• [GOAL OF THE EXERCISE]
Whenever a line below mentions the word "companies", that line should be copied.

*** Opening RECORDS SHOWN ***

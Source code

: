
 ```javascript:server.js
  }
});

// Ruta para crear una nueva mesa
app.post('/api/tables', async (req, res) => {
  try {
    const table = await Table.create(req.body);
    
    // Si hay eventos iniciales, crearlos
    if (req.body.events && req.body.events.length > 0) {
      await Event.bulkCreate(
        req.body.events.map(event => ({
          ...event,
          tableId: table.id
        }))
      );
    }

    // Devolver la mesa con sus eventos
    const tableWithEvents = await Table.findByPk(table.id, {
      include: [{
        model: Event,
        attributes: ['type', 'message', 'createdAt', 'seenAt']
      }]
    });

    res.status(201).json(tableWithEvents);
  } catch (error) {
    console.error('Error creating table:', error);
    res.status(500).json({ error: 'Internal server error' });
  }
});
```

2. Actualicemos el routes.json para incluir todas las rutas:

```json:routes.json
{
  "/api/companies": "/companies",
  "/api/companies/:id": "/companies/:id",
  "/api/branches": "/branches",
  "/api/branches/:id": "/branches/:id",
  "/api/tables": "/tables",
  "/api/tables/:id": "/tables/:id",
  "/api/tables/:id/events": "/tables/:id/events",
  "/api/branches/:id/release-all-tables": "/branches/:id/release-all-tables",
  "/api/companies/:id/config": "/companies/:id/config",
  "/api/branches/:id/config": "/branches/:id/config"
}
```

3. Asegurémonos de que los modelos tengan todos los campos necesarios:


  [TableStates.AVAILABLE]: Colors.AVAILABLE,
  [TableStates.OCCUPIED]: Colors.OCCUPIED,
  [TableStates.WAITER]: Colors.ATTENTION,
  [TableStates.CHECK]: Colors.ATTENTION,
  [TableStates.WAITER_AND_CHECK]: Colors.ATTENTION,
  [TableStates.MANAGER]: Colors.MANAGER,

*** Closing RECORDS SHOWN ***

• [SOLUTION TO THE PROBLEM]
  "/api/companies": "/companies",
  "/api/companies/:id": "/companies/:id",
  "/api/companies/:id/config": "/companies/:id/config",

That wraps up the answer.